You will need, at least, a Temporary Residence Permit. The other option is to return to a border before 180 days and get a new Visitor's Permit. The Temporary Residence Permit is first applied for at a Mexican Consulate nearest you while the Visitor's Permit is issued at a border crossing.


----------



## TundraGreen (Jul 15, 2010)

LisaMay said:


> Hello,
> 
> I'm visiting friends and will be in Alamos over 6 months, would I need a visa? I can't seem to find the information on the Embassy site or anyone to call me back. Anyone know anything?

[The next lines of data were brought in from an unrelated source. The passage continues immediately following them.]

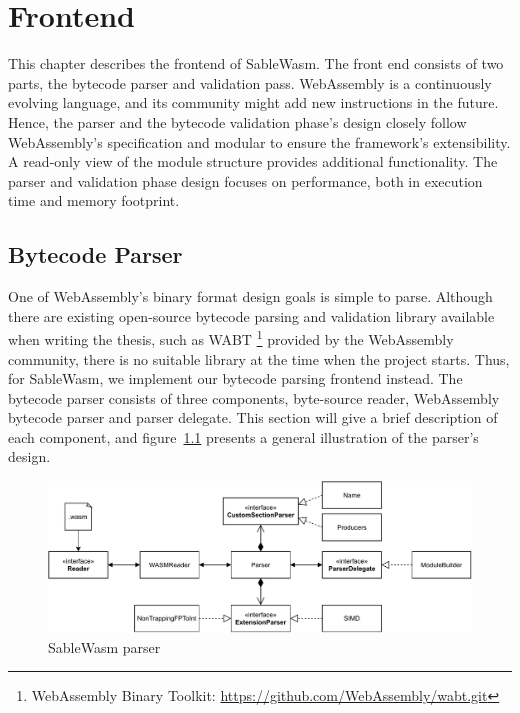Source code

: \chapter{Frontend}

This chapter describes the frontend of SableWasm. The front end consists of two parts, the bytecode parser and validation pass.  WebAssembly is a continuously evolving language, and its community might add new instructions in the future. Hence, the parser and the bytecode validation phase's design closely follow WebAssembly's specification and modular to ensure the framework's extensibility. A read-only view of the module structure provides additional functionality. The parser and validation phase design focuses on performance, both in execution time and memory footprint. 

\section{Bytecode Parser}
One of WebAssembly's binary format design goals is simple to parse. Although there are existing open-source bytecode parsing and validation library available when writing the thesis, such as WABT \footnote{WebAssembly Binary Toolkit: \url{https://github.com/WebAssembly/wabt.git}} provided by the WebAssembly community, there is no suitable library at the time when the project starts. Thus, for SableWasm, we implement our bytecode parsing frontend instead. The bytecode parser consists of three components, byte-source reader, WebAssembly bytecode parser and parser delegate. This section will give a brief description of each component, and figure~\ref{fig:sablewasm-parser} presents a general illustration of the parser's design.  

\begin{figure}
  \centering
  \includegraphics[width=\textwidth]{Images/sablewasm-parser.pdf}
  \caption{SableWasm parser}
  \label{fig:sablewasm-parser}
\end{figure}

A tourist permit is good for 180 days (slightly less than 6 months). If you will be Mexico for longer than that you need to either: leave Mexico at some point before the tourist permit expires and return on a new permit, or apply for a visa from a consulate near your home before coming to Mexico. (Joaquinx replied while I was typing)


----------



## LisaMay (Feb 18, 2015)

If I'm unable to get a visa tomorrow (leaving Saturday). Can I leave Mexico and return the same day or do I need to wait a day?


----------



## joaquinx (Jul 3, 2010)

LisaMay said:


> Can I leave Mexico and return the same day or do I need to wait a day?


Nothing written in the law regarding the time between turning in a permit and applying for a new one. It seems to left up to the agent. One recommendation is to carry luggage so you really look like a tourist.


----------



## RVGRINGO (May 16, 2007)

It is possible, but unlikely, that you could get approval for a visa in one day. There are financial/income/savings requirements, along with proofs, passport and other documents. Then, you continue the process with INM authorities after taking up residence, but within 30 days of entering Mexico.
If driving, note that you will also have to remove your car from Mexico on a tourist permit/temporary importation, as it becomes illetal after 180 days, along with the tourist permit. The car will need to be processed out, then also re-enter with a new Importada Temporal tied to your new FMM tourist permit.


----------



## LisaMay (Feb 18, 2015)

I'm not living there. I would leave in 7 months.


----------



## joaquinx (Jul 3, 2010)

LisaMay said:


> I'm not living there. I would leave in 7 months.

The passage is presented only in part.